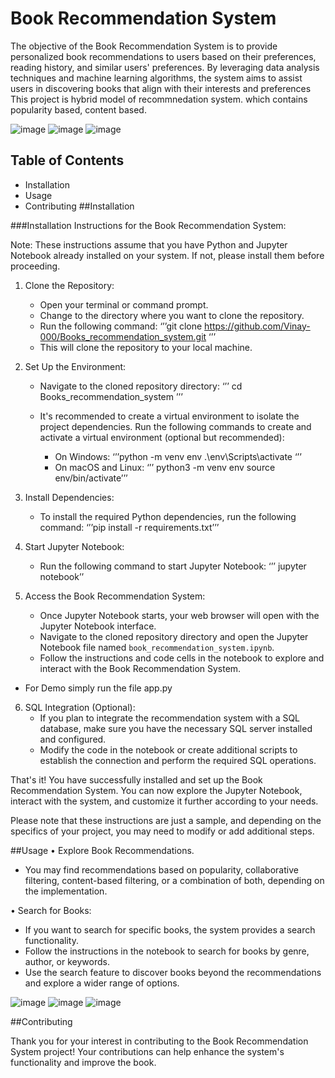 # Book Recommendation System

The objective of the Book Recommendation System is to provide personalized book recommendations to users based on their preferences, reading history, and similar users' preferences. By leveraging data analysis techniques and machine learning algorithms, the system aims to assist users in discovering books that align with their interests and preferences
This project is hybrid model of recommnedation system. which contains popularity based, content based.

![image](https://github.com/Vinay-000/Books_-recommendation_system/assets/56780725/b716f199-5ac1-460b-bcc5-4363d83cf8cf)
![image](https://github.com/Vinay-000/Books_-recommendation_system/assets/56780725/f1d9ba78-9283-46b0-b3ab-d28fe7584f84)
![image](https://github.com/Vinay-000/Books_-recommendation_system/assets/56780725/9c274480-92b1-4f7a-ab96-dd3e534899b9)
## Table of Contents

- Installation
- Usage
- Contributing
##Installation

###Installation Instructions for the Book Recommendation System:

Note: These instructions assume that you have Python and Jupyter Notebook already installed on your system. If not, please install them before proceeding.

1. Clone the Repository:
   - Open your terminal or command prompt.
   - Change to the directory where you want to clone the repository.
   - Run the following command:
     ‘’’git clone https://github.com/Vinay-000/Books_recommendation_system.git ‘’’ 
   - This will clone the repository to your local machine.

2. Set Up the Environment:
   - Navigate to the cloned repository directory:
     ‘’’ cd Books_recommendation_system ’’’

   - It's recommended to create a virtual environment to isolate the project dependencies. Run the following commands to create and activate a virtual environment (optional but recommended):
     - On Windows:
       ‘’’python -m venv env
       .\env\Scripts\activate ‘’’
     - On macOS and Linux:
       ‘’’ python3 -m venv env
       source env/bin/activate’’’

3. Install Dependencies:
   - To install the required Python dependencies, run the following command:
     ‘’’pip install -r requirements.txt’’’

4. Start Jupyter Notebook:
   - Run the following command to start Jupyter Notebook:
     ‘’’ jupyter notebook’’

5. Access the Book Recommendation System:
   - Once Jupyter Notebook starts, your web browser will open with the Jupyter Notebook interface.
   - Navigate to the cloned repository directory and open the Jupyter Notebook file named `book_recommendation_system.ipynb`.
   - Follow the instructions and code cells in the notebook to explore and interact with the Book Recommendation System.
- For Demo simply run the file app.py 

6. SQL Integration (Optional):
   - If you plan to integrate the recommendation system with a SQL database, make sure you have the necessary SQL server installed and configured.
   - Modify the code in the notebook or create additional scripts to establish the connection and perform the required SQL operations.

That's it! You have successfully installed and set up the Book Recommendation System. You can now explore the Jupyter Notebook, interact with the system, and customize it further according to your needs.

Please note that these instructions are just a sample, and depending on the specifics of your project, you may need to modify or add additional steps.

##Usage
•	Explore Book Recommendations.

- You may find recommendations based on popularity, collaborative filtering, content-based filtering, or a combination of both, depending on the implementation.

•	Search for Books:

- If you want to search for specific books, the system provides a search functionality.
-	Follow the instructions in the notebook to search for books by genre, author, or keywords.
-	Use the search feature to discover books beyond the recommendations and explore a wider range of options.

![image](https://github.com/Vinay-000/Books_-recommendation_system/assets/56780725/fa4bcfb8-5d44-417b-97da-830ce8da1907)
![image](https://github.com/Vinay-000/Books_-recommendation_system/assets/56780725/0cea0765-9fca-454c-b823-811f69583766)
![image](https://github.com/Vinay-000/Books_-recommendation_system/assets/56780725/06a6ddeb-f2fb-4ee9-b5ea-dfd4eb32d01b)

##Contributing

Thank you for your interest in contributing to the Book Recommendation System project! Your contributions can help enhance the system's functionality and improve the book.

## Task item
Transcribe the whole listing, character for character, but not its images.

## Exercise output
 # Book Recommendation System

The objective of the Book Recommendation System is to provide personalized book recommendations to users based on their preferences, reading history, and similar users' preferences. By leveraging data analysis techniques and machine learning algorithms, the system aims to assist users in discovering books that align with their interests and preferences
This project is hybrid model of recommnedation system. which contains popularity based, content based.

![image](https://github.com/Vinay-000/Books_-recommendation_system/assets/56780725/b716f199-5ac1-460b-bcc5-4363d83cf8cf)
![image](https://github.com/Vinay-000/Books_-recommendation_system/assets/56780725/f1d9ba78-9283-46b0-b3ab-d28fe7584f84)
![image](https://github.com/Vinay-000/Books_-recommendation_system/assets/56780725/9c274480-92b1-4f7a-ab96-dd3e534899b9)
## Table of Contents

- Installation
- Usage
- Contributing
##Installation

###Installation Instructions for the Book Recommendation System:

Note: These instructions assume that you have Python and Jupyter Notebook already installed on your system. If not, please install them before proceeding.

1. Clone the Repository:
   - Open your terminal or command prompt.
   - Change to the directory where you want to clone the repository.
   - Run the following command:
     ‘’’git clone https://github.com/Vinay-000/Books_recommendation_system.git ‘’’ 
   - This will clone the repository to your local machine.

2. Set Up the Environment:
   - Navigate to the cloned repository directory:
     ‘’’ cd Books_recommendation_system ’’’

   - It's recommended to create a virtual environment to isolate the project dependencies. Run the following commands to create and activate a virtual environment (optional but recommended):
     - On Windows:
       ‘’’python -m venv env
       .\env\Scripts\activate ‘’’
     - On macOS and Linux:
       ‘’’ python3 -m venv env
       source env/bin/activate’’’

3. Install Dependencies:
   - To install the required Python dependencies, run the following command:
     ‘’’pip install -r requirements.txt’’’

4. Start Jupyter Notebook:
   - Run the following command to start Jupyter Notebook:
     ‘’’ jupyter notebook’’

5. Access the Book Recommendation System:
   - Once Jupyter Notebook starts, your web browser will open with the Jupyter Notebook interface.
   - Navigate to the cloned repository directory and open the Jupyter Notebook file named `book_recommendation_system.ipynb`.
   - Follow the instructions and code cells in the notebook to explore and interact with the Book Recommendation System.
- For Demo simply run the file app.py 

6. SQL Integration (Optional):
   - If you plan to integrate the recommendation system with a SQL database, make sure you have the necessary SQL server installed and configured.
   - Modify the code in the notebook or create additional scripts to establish the connection and perform the required SQL operations.

That's it! You have successfully installed and set up the Book Recommendation System. You can now explore the Jupyter Notebook, interact with the system, and customize it further according to your needs.

Please note that these instructions are just a sample, and depending on the specifics of your project, you may need to modify or add additional steps.

##Usage
•	Explore Book Recommendations.

- You may find recommendations based on popularity, collaborative filtering, content-based filtering, or a combination of both, depending on the implementation.

•	Search for Books:

- If you want to search for specific books, the system provides a search functionality.
-	Follow the instructions in the notebook to search for books by genre, author, or keywords.
-	Use the search feature to discover books beyond the recommendations and explore a wider range of options.

![image](https://github.com/Vinay-000/Books_-recommendation_system/assets/56780725/fa4bcfb8-5d44-417b-97da-830ce8da1907)
![image](https://github.com/Vinay-000/Books_-recommendation_system/assets/56780725/0cea0765-9fca-454c-b823-811f69583766)
![image](https://github.com/Vinay-000/Books_-recommendation_system/assets/56780725/06a6ddeb-f2fb-4ee9-b5ea-dfd4eb32d01b)

##Contributing

Thank you for your interest in contributing to the Book Recommendation System project! Your contributions can help enhance the system's functionality and improve the book.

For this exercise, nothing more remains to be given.